What if you need long term leave?
Be honest with your employer. If you are struggling and need longer to deal with your grief, then request that your compassionate leave is extended. They might agree to this but be prepared for the fact that this time could be unpaid.
Plus, while bereavement itself doesn’t count as an illness, the depression and anxiety that it triggers for many people can be considered so. Therefore, you might be entitled to statutory or occupational sick pay.
Other rights and laws to be aware of
- The Parental Bereavement Act 2018, which is expected to come into effect in 2020, will entitle bereaved parents of a child under 18 years of age to 2 weeks leave. This leave is to be taken within 56 days of death. It also entitles you to statutory bereavement pay, provided you have sufficient length of service and earnings.

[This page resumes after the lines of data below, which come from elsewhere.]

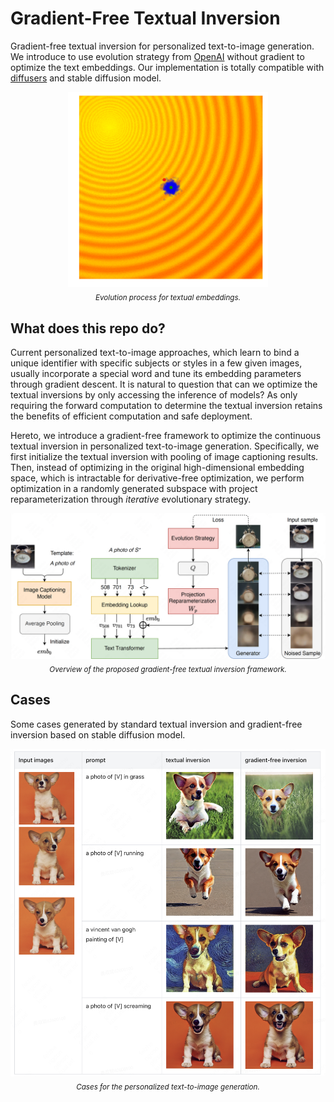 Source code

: # Gradient-Free Textual Inversion 

Gradient-free textual inversion for personalized text-to-image generation. 
We introduce to use evolution strategy from [OpenAI](https://openai.com/blog/evolution-strategies/) without gradient to optimize the text embeddings. 
Our implementation is totally compatible with [diffusers](https://github.com/huggingface/diffusers) and stable diffusion model.

<p align="center">
     <img src="figures/cma.gif" alt="cma process" width = "320">
     <br/>
     <sub><em>
     Evolution process for textual embeddings.
    </em></sub>
</p>


## What does this repo do? 

Current personalized text-to-image approaches, which learn to bind a unique identifier with specific subjects or styles in a few given images, usually incorporate a special word and tune its embedding parameters through gradient descent. 
It is natural to question that can we optimize the textual inversions by only accessing the inference of models?  As only requiring the forward computation to determine the textual inversion retains the benefits of efficient computation and safe deployment. 

Hereto, we introduce a gradient-free framework to optimize the continuous textual inversion in personalized text-to-image generation. 
Specifically, we first initialize the textual inversion with pooling of image captioning results.  
Then, instead of optimizing in the original high-dimensional embedding space, which is intractable for derivative-free optimization, we perform optimization in a randomly generated subspace with project reparameterization through *iterative* evolutionary strategy. 

<p align="center">
     <img src="figures/framework.png" alt="gradient-free textual inversion framework" width = "800">
     <br/>
     <sub><em>
     Overview of the proposed gradient-free textual inversion framework.
    </em></sub>
</p>



## Cases

Some cases generated by standard textual inversion and gradient-free inversion based on stable diffusion model. 


<p align="center">
     <img src="figures/case.png" alt="figures/cases" width = "800">
     <br/>
     <sub><em>
     Cases for the personalized text-to-image generation.
    </em></sub>
</p>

It will recognise that not only biological parents of a child assume parental responsibility.
- The Maternity Benefit Act 2017 means that if your baby is stillborn after 24 weeks, or if your baby dies while you are still on maternity leave, you will still retain full entitlement to maternity rights.
- The Equality Act 2010 protects employees from being discriminated against on account of religious beliefs, marital status and disability. If, say, you are not permitted time off to observe a religious custom or funeral rite you could potentially dispute this, and it could be considered indirect religious discrimination.
- If the death of a loved one has resulted in a drastic change to your circumstances and meant that you’ve assumed new carer responsibilities, you have a legal right to make a flexible working request. This is provided you’ve worked for your employer for 26 weeks. For instance, if your partner has died and you are now sole carer for your child this is obviously a major change to your circumstances. Ideally, most employers will be empathetic and supportive, but they do not have to grant this request for flexi working.